• EXERCISE BRIEF: Range to reproduce from the entries below: the line with "随机变量 $X$ 的分布由累积分布函数", the line with "其中 $\mu_k'$ 为", and every line in between. Give them exactly and give nothing else.

Collected data entries:

Content starts

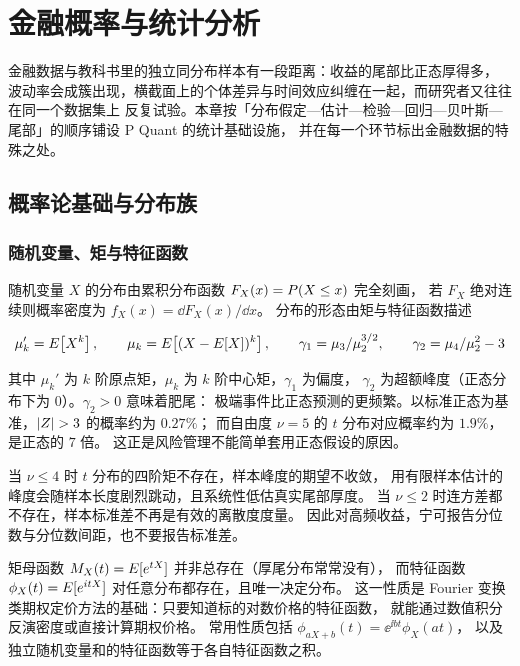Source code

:\chapter{金融概率与统计分析}

金融数据与教科书里的独立同分布样本有一段距离：收益的尾部比正态厚得多，
波动率会成簇出现，横截面上的个体差异与时间效应纠缠在一起，而研究者又往往在同一个数据集上
反复试验。本章按「分布假定—估计—检验—回归—贝叶斯—尾部」的顺序铺设 P Quant 的统计基础设施，
并在每一个环节标出金融数据的特殊之处。

\section{概率论基础与分布族}

\subsection{随机变量、矩与特征函数}

随机变量 $X$ 的分布由累积分布函数 $F_X(x) = \Prob(X \le x)$ 完全刻画，
若 $F_X$ 绝对连续则概率密度为 $f_X(x) = \dd F_X(x)/\dd x$。
分布的形态由矩与特征函数描述

\begin{equation}
  \mu_k' = \E\!\left[X^{k}\right], \qquad
  \mu_k = \E\!\left[(X - \E[X])^{k}\right], \qquad
  \gamma_1 = \frac{\mu_3}{\mu_2^{3/2}}, \qquad
  \gamma_2 = \frac{\mu_4}{\mu_2^{2}} - 3
  \label{eq:08-moments}
\end{equation}

其中 $\mu_k'$ 为 $k$ 阶原点矩，$\mu_k$ 为 $k$ 阶中心矩，$\gamma_1$ 为偏度，
$\gamma_2$ 为超额峰度（正态分布下为 $0$）。$\gamma_2 > 0$ 意味着肥尾：
极端事件比正态预测的更频繁。以标准正态为基准，$\abs{Z} > 3$ 的概率约为 $0.27\%$；
而自由度 $\nu = 5$ 的 $t$ 分布对应概率约为 $1.9\%$，是正态的 $7$ 倍。
这正是风险管理不能简单套用正态假设的原因。

\begin{warningbox}[厚尾下样本矩的失效]
当 $\nu \le 4$ 时 $t$ 分布的四阶矩不存在，样本峰度的期望不收敛，
用有限样本估计的峰度会随样本长度剧烈跳动，且系统性低估真实尾部厚度。
当 $\nu \le 2$ 时连方差都不存在，样本标准差不再是有效的离散度度量。
因此对高频收益，宁可报告分位数与分位数间距，也不要报告标准差。
\end{warningbox}

矩母函数 $M_X(t) = \E[\ee^{tX}]$ 并非总存在（厚尾分布常常没有），
而特征函数 $\phi_X(t) = \E[\ee^{\ii tX}]$ 对任意分布都存在，且唯一决定分布。
这一性质是 Fourier 变换类期权定价方法的基础：只要知道标的对数价格的特征函数，
就能通过数值积分反演密度或直接计算期权价格。
常用性质包括 $\phi_{aX+b}(t) = \ee^{\ii bt}\phi_X(at)$，
以及独立随机变量和的特征函数等于各自特征函数之积。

Content ends

• ANSWER SPACE:
随机变量 $X$ 的分布由累积分布函数 $F_X(x) = \Prob(X \le x)$ 完全刻画，
若 $F_X$ 绝对连续则概率密度为 $f_X(x) = \dd F_X(x)/\dd x$。
分布的形态由矩与特征函数描述

\begin{equation}
  \mu_k' = \E\!\left[X^{k}\right], \qquad
  \mu_k = \E\!\left[(X - \E[X])^{k}\right], \qquad
  \gamma_1 = \frac{\mu_3}{\mu_2^{3/2}}, \qquad
  \gamma_2 = \frac{\mu_4}{\mu_2^{2}} - 3
  \label{eq:08-moments}
\end{equation}

其中 $\mu_k'$ 为 $k$ 阶原点矩，$\mu_k$ 为 $k$ 阶中心矩，$\gamma_1$ 为偏度，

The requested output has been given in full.